Dev Nathan, an economist by training, is, Senior Visiting Fellow, Institute for Human Development, New Delhi. He is also a columnist and a regular contributor to the Economic and Political Weekly. Dr Nathan has previously co-authored Gender and Tribe: Women, Land and Forests (1991), Assessment of Rural Poverty in Asia and the Pacific (2002), edited From Tribe to Caste (1997), and co-edited Gender Relations in Forest Societies in Asia: Patriarchy at Odds (2003). Dr Nathan frequently serves as a consultant to IFAD, Rome, several UN organizations and ICIMOD, Kathmandu, on issues of rural poverty and the development of indigenous peoples.

Govind Kelkar is Coordinator, IFAD–UNIFEM Gender Mainstreaming Programme in Asia, New Delhi, and the founding Editor of the journal Gender, Technology and Development. She has previously taught at Delhi University, the Indian Institute of Technology, Mumbai, and the Asian Institute of Technology (AIT), Bangkok, Thailand where she also founded the graduate programme in Gender and Development Studies. Dr Kelkar has previously co-authored Gender and Tribe: Women, Land and Forests (1991), and co-edited Feminist Challenges in the Information Age (2002), and Gender Relations in Forest Societies in Asia: Patriarchy at Odds (2003). Dr Kelkar is a frequent consultant to IFAD, Rome, UNIFEM, New Delhi and other UN organizations on mainstreaming gender in development besides being a keynote speaker at many related conferences.

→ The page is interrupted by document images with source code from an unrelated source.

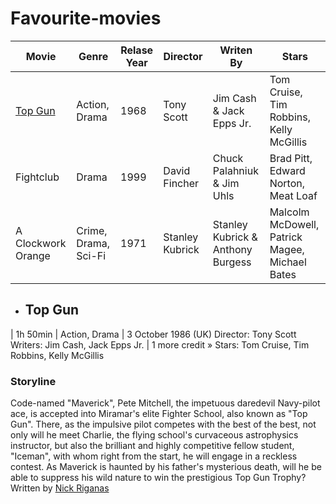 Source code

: # Favourite-movies

|**Movie**          |**Genre**           |**Relase Year**|**Director**   |**Writen By**                    |**Stars**                                     |
|-------------------|--------------------|---------------|---------------|---------------------------------|----------------------------------------------|
|[Top Gun](#top-gun)|Action, Drama       |1968           |Tony Scott     |Jim Cash & Jack Epps Jr.         |Tom Cruise, Tim Robbins, Kelly McGillis       |
|Fightclub          |Drama               |1999           |David Fincher  |Chuck Palahniuk & Jim Uhls       |Brad Pitt, Edward Norton, Meat Loaf           |
|A Clockwork Orange |Crime, Drama, Sci-Fi|1971           |Stanley Kubrick|Stanley Kubrick & Anthony Burgess|Malcolm McDowell, Patrick Magee, Michael Bates|



* ## Top Gun
| 1h 50min | Action, Drama | 3 October 1986 (UK)
Director: Tony Scott
Writers: Jim Cash, Jack Epps Jr. | 1 more credit »
Stars: Tom Cruise, Tim Robbins, Kelly McGillis
### Storyline
Code-named "Maverick", Pete Mitchell, the impetuous daredevil Navy-pilot ace, is accepted into Miramar's elite Fighter School, also known as "Top Gun". There, as the impulsive pilot competes with the best of the best, not only will he meet Charlie, the flying school's curvaceous astrophysics instructor, but also the brilliant and highly competitive fellow student, "Iceman", with whom right from the start, he will engage in a reckless contest. As Maverick is haunted by his father's mysterious death, will he be able to suppress his wild nature to win the prestigious Top Gun Trophy? Written by [Nick Riganas](https://www.imdb.com/search/title/?plot_author=Nick%20Riganas&view=simple&sort=alpha&ref_=tt_stry_pl)

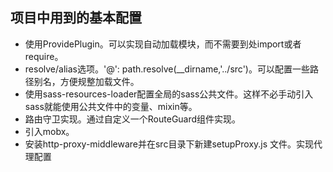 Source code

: ## 项目中用到的基本配置
* 使用ProvidePlugin。可以实现自动加载模块，而不需要到处import或者require。
* resolve/alias选项。'@': path.resolve(__dirname,'../src')。可以配置一些路径别名，方便规整加载文件。
* 使用sass-resources-loader配置全局的sass公共文件。这样不必手动引入sass就能使用公共文件中的变量、mixin等。
* 路由守卫实现。通过自定义一个RouteGuard组件实现。
* 引入mobx。
* 安装http-proxy-middleware并在src目录下新建setupProxy.js 文件。实现代理配置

Pierre Walter is Assistant Professor, Department of Educational Studies, University of British Columbia, Vancouver, Canada. Dr Walter’s research interests include literacy, immigrant and extension education, comparative education and policy studies, alternative education, Asian studies and gender and development. He has contributed numerous articles to leading scholarly journals, besides serving as an Assistant Editor of Gender, Technology and Development. He has co-edited Gender Relations in Forest Societies in Asia: Patriarchy at Odds (2003).